Some lines in the listing hold the word "definition". Return each of them.
____________________
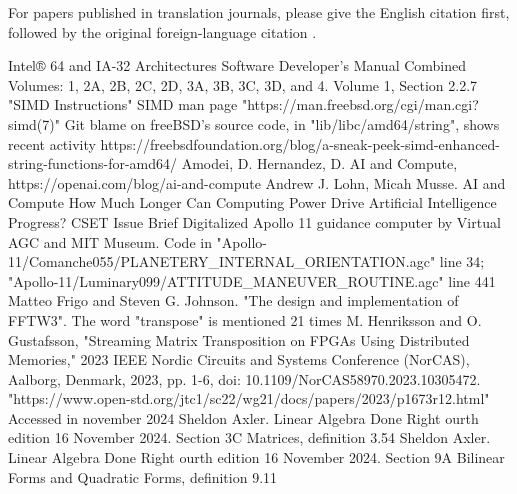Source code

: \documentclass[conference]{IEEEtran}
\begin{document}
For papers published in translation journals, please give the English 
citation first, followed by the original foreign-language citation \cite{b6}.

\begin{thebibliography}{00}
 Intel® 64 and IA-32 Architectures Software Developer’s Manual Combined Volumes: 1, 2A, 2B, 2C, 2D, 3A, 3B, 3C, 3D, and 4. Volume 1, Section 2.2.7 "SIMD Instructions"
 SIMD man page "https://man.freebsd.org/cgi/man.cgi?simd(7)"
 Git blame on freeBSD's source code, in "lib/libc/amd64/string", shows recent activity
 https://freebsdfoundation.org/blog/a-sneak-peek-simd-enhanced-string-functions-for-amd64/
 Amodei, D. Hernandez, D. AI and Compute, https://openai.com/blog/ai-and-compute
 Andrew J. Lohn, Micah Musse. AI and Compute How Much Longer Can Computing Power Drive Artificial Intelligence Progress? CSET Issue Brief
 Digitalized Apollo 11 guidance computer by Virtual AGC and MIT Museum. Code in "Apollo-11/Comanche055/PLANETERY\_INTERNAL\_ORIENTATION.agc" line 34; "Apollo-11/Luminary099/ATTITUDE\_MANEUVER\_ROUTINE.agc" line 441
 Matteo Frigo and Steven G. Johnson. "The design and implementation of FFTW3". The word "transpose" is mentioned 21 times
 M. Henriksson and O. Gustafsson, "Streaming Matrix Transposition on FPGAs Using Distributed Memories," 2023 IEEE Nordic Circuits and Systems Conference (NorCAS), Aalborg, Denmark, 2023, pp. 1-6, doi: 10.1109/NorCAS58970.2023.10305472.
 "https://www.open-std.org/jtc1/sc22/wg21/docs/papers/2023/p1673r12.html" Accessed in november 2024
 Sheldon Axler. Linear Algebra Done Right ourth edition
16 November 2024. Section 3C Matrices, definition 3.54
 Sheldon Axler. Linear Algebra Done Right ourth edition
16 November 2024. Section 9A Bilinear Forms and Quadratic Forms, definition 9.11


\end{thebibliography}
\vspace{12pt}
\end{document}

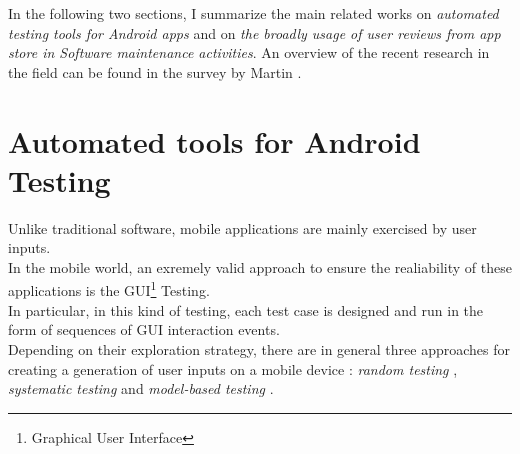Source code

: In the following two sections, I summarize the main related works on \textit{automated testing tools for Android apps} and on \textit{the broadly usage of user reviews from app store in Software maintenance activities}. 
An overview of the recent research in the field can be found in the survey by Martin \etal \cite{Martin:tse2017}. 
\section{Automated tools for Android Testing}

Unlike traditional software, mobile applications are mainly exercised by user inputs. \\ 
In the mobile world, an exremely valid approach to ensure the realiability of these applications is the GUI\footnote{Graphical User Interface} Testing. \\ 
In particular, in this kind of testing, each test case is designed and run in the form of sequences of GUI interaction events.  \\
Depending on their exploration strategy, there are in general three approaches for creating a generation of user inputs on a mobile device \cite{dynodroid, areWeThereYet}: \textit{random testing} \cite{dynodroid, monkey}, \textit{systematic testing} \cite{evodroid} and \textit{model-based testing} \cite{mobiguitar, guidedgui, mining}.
____________________
### Exercise answer:
16 November 2024. Section 3C Matrices, definition 3.54
16 November 2024. Section 9A Bilinear Forms and Quadratic Forms, definition 9.11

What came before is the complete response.